Adversarial Black-Box Attacks on Automatic Speech Recognition Systems using Multi-Objective Evolutionary Optimization
This work addresses security risks in ASR systems for applications like voice assistants, though it is incremental as it builds on existing adversarial attack methods.
The paper tackles the vulnerability of Automatic Speech Recognition (ASR) systems to adversarial attacks by proposing a framework using multi-objective evolutionary optimization for black-box attacks, resulting in up to a 980% increase in Word Error Rates (WER) on systems like Deepspeech and Kaldi-ASR while maintaining high acoustic similarity.
Fooling deep neural networks with adversarial input have exposed a significant vulnerability in the current state-of-the-art systems in multiple domains. Both black-box and white-box approaches have been used to either replicate the model itself or to craft examples which cause the model to fail.

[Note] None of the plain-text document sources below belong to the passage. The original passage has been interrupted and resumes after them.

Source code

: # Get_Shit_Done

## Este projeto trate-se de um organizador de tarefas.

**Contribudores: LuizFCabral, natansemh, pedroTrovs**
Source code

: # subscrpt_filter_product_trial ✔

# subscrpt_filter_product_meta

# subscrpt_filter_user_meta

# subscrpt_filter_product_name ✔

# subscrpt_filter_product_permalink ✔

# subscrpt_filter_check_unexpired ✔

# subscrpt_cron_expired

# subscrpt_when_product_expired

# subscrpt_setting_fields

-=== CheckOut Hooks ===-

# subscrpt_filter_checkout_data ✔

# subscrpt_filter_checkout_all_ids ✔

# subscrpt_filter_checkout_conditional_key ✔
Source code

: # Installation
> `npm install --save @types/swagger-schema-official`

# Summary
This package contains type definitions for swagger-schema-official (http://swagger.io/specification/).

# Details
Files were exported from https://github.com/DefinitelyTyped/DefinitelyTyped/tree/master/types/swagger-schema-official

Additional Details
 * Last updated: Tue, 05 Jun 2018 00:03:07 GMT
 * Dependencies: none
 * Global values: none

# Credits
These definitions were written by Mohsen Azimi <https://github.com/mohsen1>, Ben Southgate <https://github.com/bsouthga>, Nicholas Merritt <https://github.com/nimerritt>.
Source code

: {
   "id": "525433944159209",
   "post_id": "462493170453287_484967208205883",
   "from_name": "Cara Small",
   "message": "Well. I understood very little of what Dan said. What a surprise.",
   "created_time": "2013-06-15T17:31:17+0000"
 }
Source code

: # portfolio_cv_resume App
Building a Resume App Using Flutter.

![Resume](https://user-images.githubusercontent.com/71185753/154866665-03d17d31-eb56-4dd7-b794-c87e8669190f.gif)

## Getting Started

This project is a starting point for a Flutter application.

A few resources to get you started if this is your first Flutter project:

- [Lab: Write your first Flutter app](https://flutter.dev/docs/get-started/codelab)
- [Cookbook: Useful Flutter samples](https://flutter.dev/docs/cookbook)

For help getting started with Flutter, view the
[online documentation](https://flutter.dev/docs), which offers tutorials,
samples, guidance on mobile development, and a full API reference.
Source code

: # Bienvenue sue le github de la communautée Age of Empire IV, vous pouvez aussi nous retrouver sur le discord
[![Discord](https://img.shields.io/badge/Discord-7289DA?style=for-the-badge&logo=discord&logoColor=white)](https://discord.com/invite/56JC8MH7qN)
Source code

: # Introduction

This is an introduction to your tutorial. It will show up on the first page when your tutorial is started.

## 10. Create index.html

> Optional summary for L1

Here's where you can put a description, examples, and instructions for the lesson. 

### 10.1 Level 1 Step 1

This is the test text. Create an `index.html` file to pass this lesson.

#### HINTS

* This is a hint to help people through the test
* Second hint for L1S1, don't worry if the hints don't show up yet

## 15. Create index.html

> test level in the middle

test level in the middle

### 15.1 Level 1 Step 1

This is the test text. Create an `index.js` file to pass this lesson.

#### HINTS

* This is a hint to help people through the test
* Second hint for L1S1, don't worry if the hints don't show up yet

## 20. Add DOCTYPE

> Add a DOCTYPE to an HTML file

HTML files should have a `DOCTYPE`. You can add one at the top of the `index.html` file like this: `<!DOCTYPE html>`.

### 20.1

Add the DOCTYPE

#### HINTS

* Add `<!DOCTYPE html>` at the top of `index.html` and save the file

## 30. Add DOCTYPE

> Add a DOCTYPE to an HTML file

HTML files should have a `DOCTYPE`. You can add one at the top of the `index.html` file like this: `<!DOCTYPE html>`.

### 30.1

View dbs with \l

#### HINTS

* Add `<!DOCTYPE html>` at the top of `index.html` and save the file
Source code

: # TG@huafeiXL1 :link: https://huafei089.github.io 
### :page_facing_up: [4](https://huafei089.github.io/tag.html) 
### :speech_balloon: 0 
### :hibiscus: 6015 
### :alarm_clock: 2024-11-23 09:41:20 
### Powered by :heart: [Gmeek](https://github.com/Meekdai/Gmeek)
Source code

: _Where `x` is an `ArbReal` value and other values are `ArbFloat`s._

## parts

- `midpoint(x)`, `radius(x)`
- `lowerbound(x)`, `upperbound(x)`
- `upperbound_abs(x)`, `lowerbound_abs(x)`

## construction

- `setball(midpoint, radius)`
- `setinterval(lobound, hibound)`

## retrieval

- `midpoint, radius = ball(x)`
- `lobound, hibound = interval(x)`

In this work, we propose a framework which uses multi-objective evolutionary optimization to perform both targeted and un-targeted black-box attacks on Automatic Speech Recognition (ASR) systems. We apply this framework on two ASR systems: Deepspeech and Kaldi-ASR, which increases the Word Error Rates (WER) of these systems by upto 980%, indicating the potency of our approach. During both un-targeted and targeted attacks, the adversarial samples maintain a high acoustic similarity of 0.98 and 0.97 with the original audio.